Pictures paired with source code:
──────
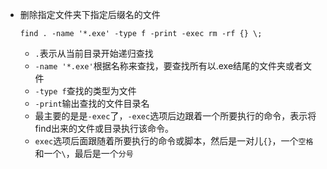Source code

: - 删除指定文件夹下指定后缀名的文件

  ```shell
  find . -name '*.exe' -type f -print -exec rm -rf {} \;
  ```

  - `.`表示从当前目录开始递归查找
  - `-name '*.exe'`根据名称来查找，要查找所有以.exe结尾的文件夹或者文件
  - `-type f`查找的类型为文件
  - `-print`输出查找的文件目录名
  -  最主要的是是`-exec`了，`-exec`选项后边跟着一个所要执行的命令，表示将find出来的文件或目录执行该命令。
  - `exec`选项后面跟随着所要执行的命令或脚本，然后是一对儿`{}`，一个`空格`和一个`\`，最后是一个`分号`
──────
#### Directions for this task
Transcribe the records above exactly as they appear, leaving out any pictures.

#### Answer section
Source code

: - 删除指定文件夹下指定后缀名的文件

  ```shell
  find . -name '*.exe' -type f -print -exec rm -rf {} \;
  ```

  - `.`表示从当前目录开始递归查找
  - `-name '*.exe'`根据名称来查找，要查找所有以.exe结尾的文件夹或者文件
  - `-type f`查找的类型为文件
  - `-print`输出查找的文件目录名
  -  最主要的是是`-exec`了，`-exec`选项后边跟着一个所要执行的命令，表示将find出来的文件或目录执行该命令。
  - `exec`选项后面跟随着所要执行的命令或脚本，然后是一对儿`{}`，一个`空格`和一个`\`，最后是一个`分号`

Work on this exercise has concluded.